A Quinta Turma do Superior Tribunal de Justiça atropelou o Código Penal e o Protocolo para Julgamento com Perspectiva de Gênero e decidiu, nesta semana, que o estupro de vulnerável de uma menina de 12 anos não pode ser chamado de estupro.
Discordar dessa decisão não é questão de opinião, basta ler o que diz a lei. Está escrito no artigo 217-A: é crime ter conjunção carnal ou praticar outro ato libidinoso com menor de 14 anos. Trata-se de um crime hediondo, a que chamamos de estupro de vulnerável.
Sim, vulnerável, porque uma criança menor de 14 anos não está apta a dar o seu consentimento a uma relação sexual. E hediondo, o que significa que estamos falando de um dos mais graves crimes que se podem cometer. Nesses casos, não cabem fiança, anistia, graça ou indulto.
Mas, nesta semana, uma maioria de homens ministros da Quinta Turma do STJ decidiu que, para a menina em questão, essa lei não se aplica. Por três votos a dois, mantiveram a absolvição de um homem de 20 anos acusado de violentar uma criança de 12, gerando nela uma gravidez.
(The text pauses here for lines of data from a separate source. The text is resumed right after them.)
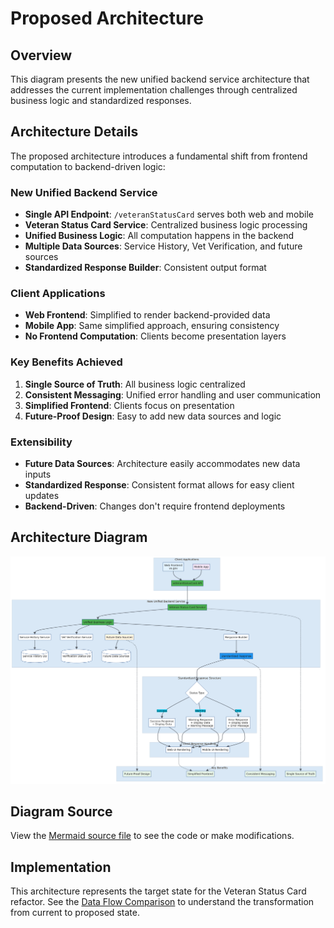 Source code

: # Proposed Architecture

## Overview

This diagram presents the new unified backend service architecture that addresses the current implementation challenges through centralized business logic and standardized responses.

## Architecture Details

The proposed architecture introduces a fundamental shift from frontend computation to backend-driven logic:

### **New Unified Backend Service**
- **Single API Endpoint**: `/veteranStatusCard` serves both web and mobile
- **Veteran Status Card Service**: Centralized business logic processing
- **Unified Business Logic**: All computation happens in the backend
- **Multiple Data Sources**: Service History, Vet Verification, and future sources
- **Standardized Response Builder**: Consistent output format

### **Client Applications**
- **Web Frontend**: Simplified to render backend-provided data
- **Mobile App**: Same simplified approach, ensuring consistency
- **No Frontend Computation**: Clients become presentation layers

### **Key Benefits Achieved**
1. **Single Source of Truth**: All business logic centralized
2. **Consistent Messaging**: Unified error handling and user communication
3. **Simplified Frontend**: Clients focus on presentation
4. **Future-Proof Design**: Easy to add new data sources and logic

### **Extensibility**
- **Future Data Sources**: Architecture easily accommodates new data inputs
- **Standardized Response**: Consistent format allows for easy client updates
- **Backend-Driven**: Changes don't require frontend deployments

## Architecture Diagram

![Proposed Architecture](./proposed-architecture.png)

## Diagram Source

View the [Mermaid source file](./proposed-architecture.mmd) to see the code or make modifications.

## Implementation

This architecture represents the target state for the Veteran Status Card refactor. See the [Data Flow Comparison](./data-flow-comparison.md) to understand the transformation from current to proposed state.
Retroagindo a um tempo em que estupro era considerado crime de costumes e agressores eram absolvidos desde que se casassem com as vítimas, os ministros consideraram que valia, no caso em análise, abrir uma exceção.
Uma exceção.
Para o relator, o acusado, de origem rural, não sabia que estava cometendo um crime (!) ao se relacionar com a menina — já vimos esse filme antes. É o estupro sem intenção de estuprar. Ele não sabia. Absolvido, vai continuar sem saber.
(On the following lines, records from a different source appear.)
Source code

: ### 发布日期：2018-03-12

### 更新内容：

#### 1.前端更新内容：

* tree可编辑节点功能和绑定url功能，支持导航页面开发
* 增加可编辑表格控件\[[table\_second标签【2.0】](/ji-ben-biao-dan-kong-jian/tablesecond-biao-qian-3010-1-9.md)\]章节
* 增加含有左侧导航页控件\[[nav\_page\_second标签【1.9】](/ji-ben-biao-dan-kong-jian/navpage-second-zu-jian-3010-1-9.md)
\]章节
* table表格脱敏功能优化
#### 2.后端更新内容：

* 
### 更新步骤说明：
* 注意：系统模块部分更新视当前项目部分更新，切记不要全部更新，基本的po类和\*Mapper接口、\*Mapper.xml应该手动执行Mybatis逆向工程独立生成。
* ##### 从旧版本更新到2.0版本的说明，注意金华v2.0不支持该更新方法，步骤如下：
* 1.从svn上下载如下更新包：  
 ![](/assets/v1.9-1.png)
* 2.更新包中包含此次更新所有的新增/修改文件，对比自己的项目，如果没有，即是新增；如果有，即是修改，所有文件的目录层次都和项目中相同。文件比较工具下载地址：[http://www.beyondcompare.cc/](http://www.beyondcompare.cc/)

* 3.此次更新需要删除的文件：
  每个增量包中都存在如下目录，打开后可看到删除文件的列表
O homem, defende o ministro da Corte, ainda teria contado com a aprovação — inicial — da mãe da menina, que mais tarde teria mudado de ideia por conta de “desentendimentos” com o rapaz.
Assim, em outras palavras, o ministro Reynaldo Soares da Fonseca apelou a um conceito que em 2024 não está no nosso Código Penal: o consentimento por tabela. Se a mãe dela aprovou, e a relação ainda gerou um bebê, tudo bem violentar uma criança de 12 anos.
Como se qualquer menina ou mulher pudesse ser “dada” numa bandeja a um homem. Um precedente temerário, que coloca condições externas para a configuração do estupro de vulnerável, à revelia e em detrimento da vítima.
O voto do relator foi acompanhado pelos ministros Ribeiro Dantas e Joel Ilan Paciornik. Dois ministros discordaram — Messod Azulay e Daniela Teixeira, a única mulher votante no caso.
A ministra foi contundente: “Eu apelo: não abra uma porta de horror que fará com que as nossas crianças, as nossas meninas, tenham como excludente de tipicidade de estupro de vulnerável a simples questão de o homem, maior, às vezes chefe do pai dela, no interior do Brasil, dizer: eu me apaixonei por essa criança”.Daniela Teixeira avisou: “O que vai acontecer é que os coronéis deste país vão misteriosamente se apaixonar por meninas de 12 anos”.
O relator rebateu que os dois — a menina e o adulto — chegaram a morar juntos, houve união estável e uma gravidez, e portanto a “constituição de um núcleo familiar”. O núcleo já está desfeito, ele reconheceu, “mas o pai continua dando assistência para essa criança”.
Para o ministro, é importante evitar o “esfacelamento da relação pai e filho, causando traumas muito mais danosos do que se imagina”. “A vida é maior que o direito”, ele disse. Eu pergunto: a vida de quem?
Agora temos, de um lado, um trabalhador rural que virou “pai que dá assistência”, e uma mãe que era apenas uma menina, e que teve a sua vida destruída e a sua infância roubada. O que fazer, agora, com o trauma dessa criança, que não é nem mesmo reconhecido pela Justiça?